The Pivot Technology Resources company is an outgrowth of its founder’s long experience in trucking from the IT side of things, says that founder, Cory Hunt. His experience dates back to the mid-1990s, when he installed then Qualcomm satellite equipment for TMC in Des Moines, Iowa, “troubleshooting, installing, uninstalling,” he says. It all “got me interested in the mobile communication systems” themselves, after which he hopped around that portion of the industry, working for a variety of mobile-communications providers before, in 2008, establishing Pivot.
“I know how the on-board units work,” he says, from “wiring, loading and unloading software” and more. When a couple companies who were oversold equipment by a provider he’d been working for asked him just where to go with the extra stock, the idea for Pivot was born. “This is happening all over the country,” Hunt says. There’s “equipment coming out of trucks but that still has a useful life – good working equipment.
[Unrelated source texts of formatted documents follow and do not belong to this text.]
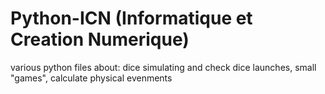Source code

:# Python-ICN (Informatique et Creation Numerique)
various python files about: 
dice simulating and check dice launches, small "games", calculate physical evenments
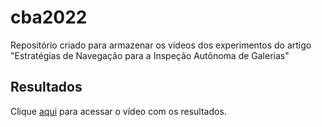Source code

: # cba2022
Repositório criado para armazenar os vídeos dos experimentos do artigo "Estratégias de Navegação para a Inspeção Autônoma de Galerias"

## Resultados
Clique [aqui](https://youtu.be/wzGTXW_i5t0) para acessar o vídeo com os resultados.
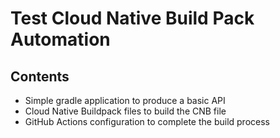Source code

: # Test Cloud Native Build Pack Automation

## Contents
- Simple gradle application to produce a basic API
- Cloud Native Buildpack files to build the CNB file
- GitHub Actions configuration to complete the build process
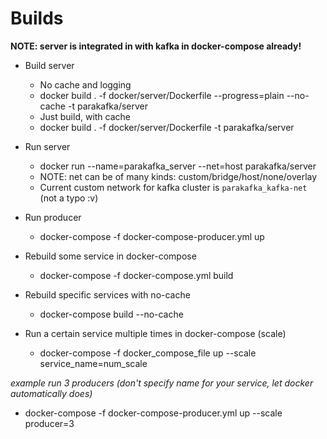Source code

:# Builds
**NOTE: server is integrated in with kafka in docker-compose already!**
- Build server
  - No cache and logging
  - docker build . -f docker/server/Dockerfile --progress=plain --no-cache -t parakafka/server
  - Just build, with cache
  - docker build . -f docker/server/Dockerfile -t parakafka/server

- Run server
  - docker run --name=parakafka_server --net=host parakafka/server
  - NOTE: net can be of many kinds: custom/bridge/host/none/overlay
  - Current custom network for kafka cluster is `parakafka_kafka-net` (not a typo :v)

- Run producer
  - docker-compose -f docker-compose-producer.yml up

- Rebuild some service in docker-compose
  - docker-compose -f docker-compose.yml build

- Rebuild specific services with no-cache
  - docker-compose build --no-cache <service1> <service2>

- Run a certain service multiple times in docker-compose (scale)
  - docker-compose -f docker_compose_file up --scale service_name=num_scale

*example run 3 producers (don't specify name for your service, let docker automatically does)*

 - docker-compose -f docker-compose-producer.yml up --scale producer=3
 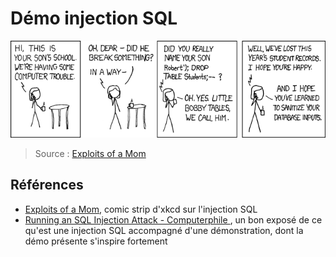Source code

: # Démo injection SQL

![](assets/exploits_of_a_mom.png)

> Source : [Exploits of a Mom](https://xkcd.com/327/)

## Références

- [Exploits of a Mom](https://xkcd.com/327/), comic strip d'xkcd sur l'injection SQL
- [Running an SQL Injection Attack - Computerphile ](https://www.youtube.com/watch?v=ciNHn38EyRc), un bon exposé de ce qu'est une injection SQL accompagné d'une démonstration, dont la démo présente s'inspire fortement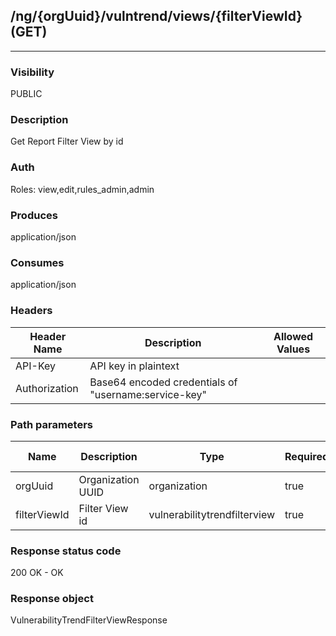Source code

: ## /ng/{orgUuid}/vulntrend/views/{filterViewId} (GET)
---
### Visibility
PUBLIC
### Description
Get Report Filter View by id
### Auth
Roles: view,edit,rules_admin,admin
### Produces
application/json
### Consumes
application/json
### Headers
| Header Name | Description | Allowed Values |
| ----------- | ----------- | ----------- |
| API-Key | API key in plaintext |  |
| Authorization | Base64 encoded credentials of &quot;username:service-key&quot; |  |
### Path parameters
| Name | Description | Type | Required | Allowed Values |
| ----------- | ----------- | ----------- | ----------- | ----------- |
| orgUuid | Organization UUID | organization | true | String |
| filterViewId | Filter View id | vulnerabilitytrendfilterview | true | Long |
### Response status code
200 OK - OK
### Response object
VulnerabilityTrendFilterViewResponse
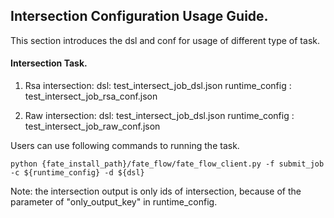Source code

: ## Intersection Configuration Usage Guide.

This section introduces the dsl and conf for usage of different type of task.

#### Intersection Task.

1. Rsa intersection:
    dsl: test_intersect_job_dsl.json
    runtime_config : test_intersect_job_rsa_conf.json

2. Raw intersection:
    dsl: test_intersect_job_dsl.json
    runtime_config : test_intersect_job_raw_conf.json

Users can use following commands to running the task.

    python {fate_install_path}/fate_flow/fate_flow_client.py -f submit_job -c ${runtime_config} -d ${dsl}

Note: the intersection output is only ids of intersection, because of the parameter of "only_output_key" in runtime_config.  
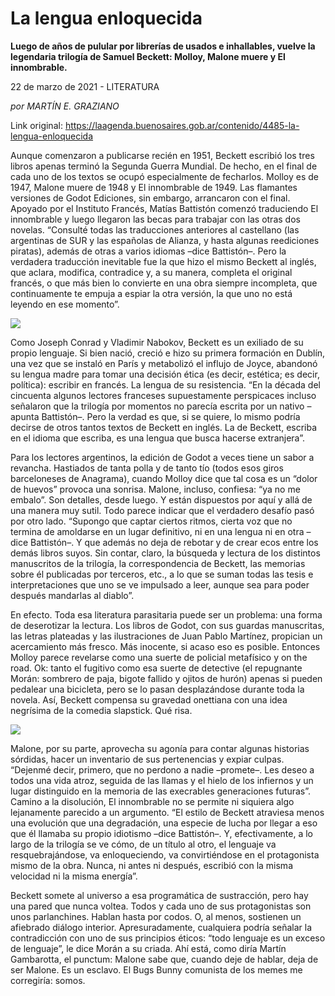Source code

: # La lengua enloquecida

**Luego de años de pulular por librerías de usados e inhallables, vuelve la legendaria trilogía de Samuel Beckett: Molloy, Malone muere y El innombrable.**

22 de marzo de 2021 - LITERATURA

_por MARTÍN E. GRAZIANO_

Link original: https://laagenda.buenosaires.gob.ar/contenido/4485-la-lengua-enloquecida



Aunque comenzaron a publicarse recién en 1951, Beckett escribió los tres libros apenas terminó la Segunda Guerra Mundial. De hecho, en el final de cada uno de los textos se ocupó especialmente de fecharlos. Molloy es de 1947, Malone muere de 1948 y El innombrable de 1949. Las flamantes versiones de Godot Ediciones, sin embargo, arrancaron con el final. Apoyado por el Instituto Francés, Matías Battistón comenzó traduciendo El innombrable y luego llegaron las becas para trabajar con las otras dos novelas. “Consulté todas las traducciones anteriores al castellano (las argentinas de SUR y las españolas de Alianza, y hasta algunas reediciones piratas), además de otras a varios idiomas –dice Battistón–. Pero la verdadera traducción inevitable fue la que hizo el mismo Beckett al inglés, que aclara, modifica, contradice y, a su manera, completa el original francés, o que más bien lo convierte en una obra siempre incompleta, que continuamente te empuja a espiar la otra versión, la que uno no está leyendo en ese momento”.




![](https://cdn.flowlikemusic.com/files/images/42549/402189d5-3d52-4d81-b9c0-852af84e7e6d.jpeg)




Como Joseph Conrad y Vladimir Nabokov, Beckett es un exiliado de su propio lenguaje. Si bien nació, creció e hizo su primera formación en Dublín, una vez que se instaló en París y metabolizó el influjo de Joyce, abandonó su lengua madre para tomar una decisión ética (es decir, estética; es decir, política): escribir en francés. La lengua de su resistencia. “En la década del cincuenta algunos lectores franceses supuestamente perspicaces incluso señalaron que la trilogía por momentos no parecía escrita por un nativo –apunta Battistón–. Pero la verdad es que, si se quiere, lo mismo podría decirse de otros tantos textos de Beckett en inglés. La de Beckett, escriba en el idioma que escriba, es una lengua que busca hacerse extranjera”.




Para los lectores argentinos, la edición de Godot a veces tiene un sabor a revancha. Hastiados de tanta polla y de tanto tío (todos esos giros barceloneses de Anagrama), cuando Molloy dice que tal cosa es un “dolor de huevos” provoca una sonrisa. Malone, incluso, confiesa: “ya no me embalo”. Son detalles, desde luego. Y están dispuestos por aquí y allá de una manera muy sutil. Todo parece indicar que el verdadero desafío pasó por otro lado. “Supongo que captar ciertos ritmos, cierta voz que no termina de amoldarse en un lugar definitivo, ni en una lengua ni en otra –dice Battistón–. Y que además no deja de rebotar y de crear ecos entre los demás libros suyos. Sin contar, claro, la búsqueda y lectura de los distintos manuscritos de la trilogía, la correspondencia de Beckett, las memorias sobre él publicadas por terceros, etc., a lo que se suman todas las tesis e interpretaciones que uno se ve impulsado a leer, aunque sea para poder después mandarlas al diablo”.




En efecto. Toda esa literatura parasitaria puede ser un problema: una forma de deserotizar la lectura. Los libros de Godot, con sus guardas manuscritas, las letras plateadas y las ilustraciones de Juan Pablo Martínez, propician un acercamiento más fresco. Más inocente, si acaso eso es posible. Entonces Molloy parece revelarse como una suerte de policial metafísico y on the road. Ok: tanto el fugitivo como esa suerte de detective (el repugnante Morán: sombrero de paja, bigote fallido y ojitos de hurón) apenas si pueden pedalear una bicicleta, pero se lo pasan desplazándose durante toda la novela. Así, Beckett compensa su gravedad onettiana con una idea negrísima de la comedia slapstick. Qué risa.




![](https://cdn.flowlikemusic.com/files/images/42550/c75f8b45-007a-4db4-8567-13038e45e6db.jpeg)




Malone, por su parte, aprovecha su agonía para contar algunas historias sórdidas, hacer un inventario de sus pertenencias y expiar culpas. “Dejenmé decir, primero, que no perdono a nadie –promete–. Les deseo a todos una vida atroz, seguida de las llamas y el hielo de los infiernos y un lugar distinguido en la memoria de las execrables generaciones futuras”. Camino a la disolución, El innombrable no se permite ni siquiera algo lejanamente parecido a un argumento. “El estilo de Beckett atraviesa menos una evolución que una degradación, una especie de lucha por llegar a eso que él llamaba su propio idiotismo –dice Battistón–. Y, efectivamente, a lo largo de la trilogía se ve cómo, de un título al otro, el lenguaje va resquebrajándose, va enloqueciendo, va convirtiéndose en el protagonista mismo de la obra. Nunca, ni antes ni después, escribió con la misma velocidad ni la misma energía”.




Beckett somete al universo a esa programática de sustracción, pero hay una pared que nunca voltea. Todos y cada uno de sus protagonistas son unos parlanchines. Hablan hasta por codos. O, al menos, sostienen un afiebrado diálogo interior. Apresuradamente, cualquiera podría señalar la contradicción con uno de sus principios éticos: “todo lenguaje es un exceso de lenguaje”, le dice Morán a su criada. Ahí está, como diría Martín Gambarotta, el punctum: Malone sabe que, cuando deje de hablar, deja de ser Malone. Es un esclavo. El Bugs Bunny comunista de los memes me corregiría: somos.



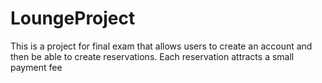 # LoungeProject
This is a project for final exam that allows users to create an account and then be able to create reservations. Each reservation attracts a small payment fee 
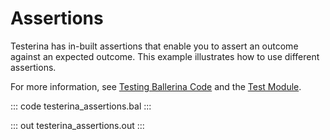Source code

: # Assertions

Testerina has in-built assertions that enable you to assert an outcome against an expected outcome. This example illustrates how to use different assertions.

For more information, see [Testing Ballerina Code](https://ballerina.io/learn/testing-ballerina-codetesting-quick-start/) and the [Test Module](https://lib.ballerina.io/ballerina/test/latest/).

::: code testerina_assertions.bal :::

::: out testerina_assertions.out :::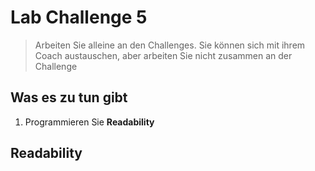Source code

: # Lab Challenge 5

> Arbeiten Sie alleine an den Challenges. Sie können sich mit ihrem Coach austauschen, aber arbeiten Sie nicht zusammen an der Challenge

## Was es zu tun gibt

1. Programmieren Sie **Readability**

## Readability

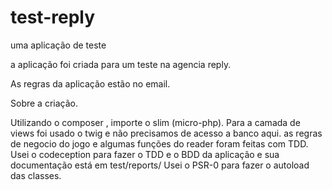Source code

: # test-reply
uma aplicação de teste


a aplicação foi criada para um teste na agencia reply.

As regras da aplicação estão no email.


Sobre a criação.

Utilizando o composer , importe o slim (micro-php).
Para a camada de views foi usado o twig e não precisamos de acesso a banco aqui.
as regras de negocio do jogo e algumas funções do reader foram feitas com TDD.
Usei o codeception para fazer o TDD e o BDD da aplicação e sua documentação está em test/reports/
Usei o PSR-0 para fazer o autoload das classes.

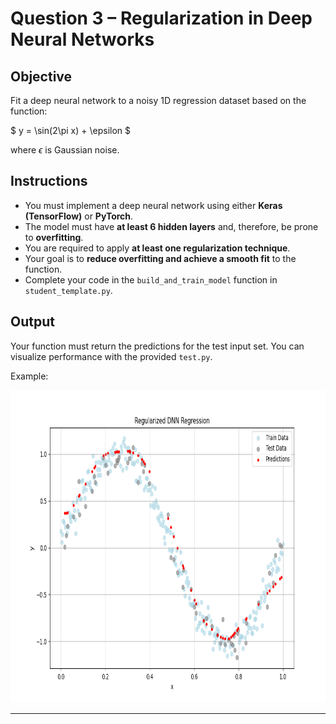 # Question 3 – Regularization in Deep Neural Networks

## Objective

Fit a deep neural network to a noisy 1D regression dataset based on the function:

$
y = \sin(2\pi x) + \epsilon
$


where $\epsilon$ is Gaussian noise.

## Instructions

- You must implement a deep neural network using either **Keras (TensorFlow)** or **PyTorch**.
- The model must have **at least 6 hidden layers** and, therefore, be prone to **overfitting**.
- You are required to apply **at least one regularization technique**.
- Your goal is to **reduce overfitting and achieve a smooth fit** to the function.
- Complete your code in the `build_and_train_model` function in `student_template.py`.

## Output

Your function must return the predictions for the test input set. You can visualize performance with the provided `test.py`.

Example:

<img src="example_result.png" alt="Alt Text" width="900" height="500">


---
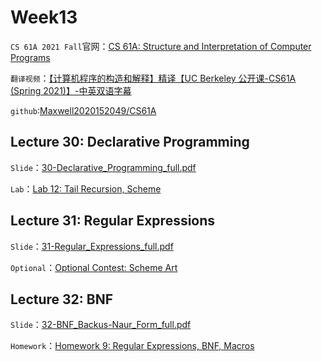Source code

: # Week13

`CS 61A 2021 Fall`官网：[CS 61A: Structure and Interpretation of Computer Programs](https://inst.eecs.berkeley.edu/~cs61a/sp21/)

`翻译视频`：[【计算机程序的构造和解释】精译【UC Berkeley 公开课-CS61A (Spring 2021)】-中英双语字幕](https://www.bilibili.com/video/BV1v64y1Q78o/?spm_id_from=444.41.top_right_bar_window_default_collection.content.click&vd_source=249a8ad55bb26717dd55ec3dd295f644)

`github`:[Maxwell2020152049/CS61A](https://github.com/Maxwell2020152049/CS61A)

## Lecture 30: Declarative Programming

`Slide`：[30-Declarative_Programming_full.pdf](https://inst.eecs.berkeley.edu/~cs61a/sp21/assets/slides/30-Declarative_Programming_full.pdf)

`Lab`：[Lab 12: Tail Recursion, Scheme](https://inst.eecs.berkeley.edu/~cs61a/sp21/lab/lab12/)

## Lecture 31: Regular Expressions

`Slide`：[31-Regular_Expressions_full.pdf](https://inst.eecs.berkeley.edu/~cs61a/sp21/assets/slides/31-Regular_Expressions_full.pdf)

`Optional`：[Optional Contest: Scheme Art](https://inst.eecs.berkeley.edu/~cs61a/sp21/proj/scheme_contest/)

##  Lecture 32: BNF

`Slide`：[32-BNF_Backus-Naur_Form_full.pdf](https://inst.eecs.berkeley.edu/~cs61a/sp21/assets/slides/32-BNF_Backus-Naur_Form_full.pdf)

`Homework`：[Homework 9: Regular Expressions, BNF, Macros](https://inst.eecs.berkeley.edu/~cs61a/sp21/hw/hw09/)

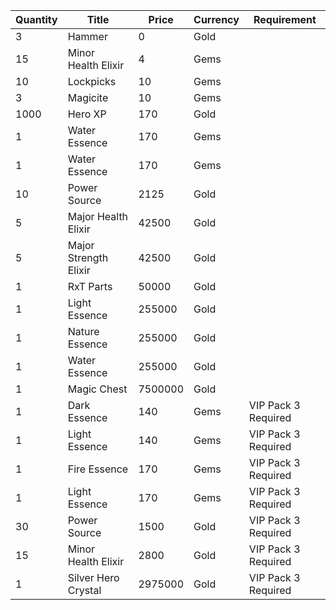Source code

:| Quantity | Title | Price | Currency |  Requirement |
| -------- | ----- | ----- | -------- |  ----------- |
| 3 | Hammer | 0 | Gold |  |
| 15 | Minor Health Elixir | 4 | Gems |  |
| 10 | Lockpicks | 10 | Gems |  |
| 3 | Magicite | 10 | Gems |  |
| 1000 | Hero XP | 170 | Gold |  |
| 1 | Water Essence | 170 | Gems |  |
| 1 | Water Essence | 170 | Gems |  |
| 10 | Power Source | 2125 | Gold |  |
| 5 | Major Health Elixir | 42500 | Gold |  |
| 5 | Major Strength Elixir | 42500 | Gold |  |
| 1 | RxT Parts | 50000 | Gold |  |
| 1 | Light Essence | 255000 | Gold |  |
| 1 | Nature Essence | 255000 | Gold |  |
| 1 | Water Essence | 255000 | Gold |  |
| 1 | Magic Chest | 7500000 | Gold |  |
| 1 | Dark Essence | 140 | Gems | VIP Pack 3 Required |
| 1 | Light Essence | 140 | Gems | VIP Pack 3 Required |
| 1 | Fire Essence | 170 | Gems | VIP Pack 3 Required |
| 1 | Light Essence | 170 | Gems | VIP Pack 3 Required |
| 30 | Power Source | 1500 | Gold | VIP Pack 3 Required |
| 15 | Minor Health Elixir | 2800 | Gold | VIP Pack 3 Required |
| 1 | Silver Hero Crystal | 2975000 | Gold | VIP Pack 3 Required |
Trucking companies have so many other problems to deal with than how to sell these other mobile communications systems.” Figuring out how to facilitate others’ investment in the used equipment was the mission from the beginning.
“What happens now is we can offer high-quality equipment for about half the price and still have a warranty, still perform maintenance on them,” Hunt says. Purchasing fleets and owner-operators “partner with us as an ongoing resource — the core value is being able to supply them with good equipment and being an outlet for the equipment they don’t need or want – or if they’re just going out of business.”
Today, Hunt says, the company has relationships with some all-owner-operator fleets who’ve moved to electronic logs to provide a lower-cost option for buying the units. Hardware manufactured by Omnitracs and PeopleNet for such purposes is among the resale equipment they offer, he adds.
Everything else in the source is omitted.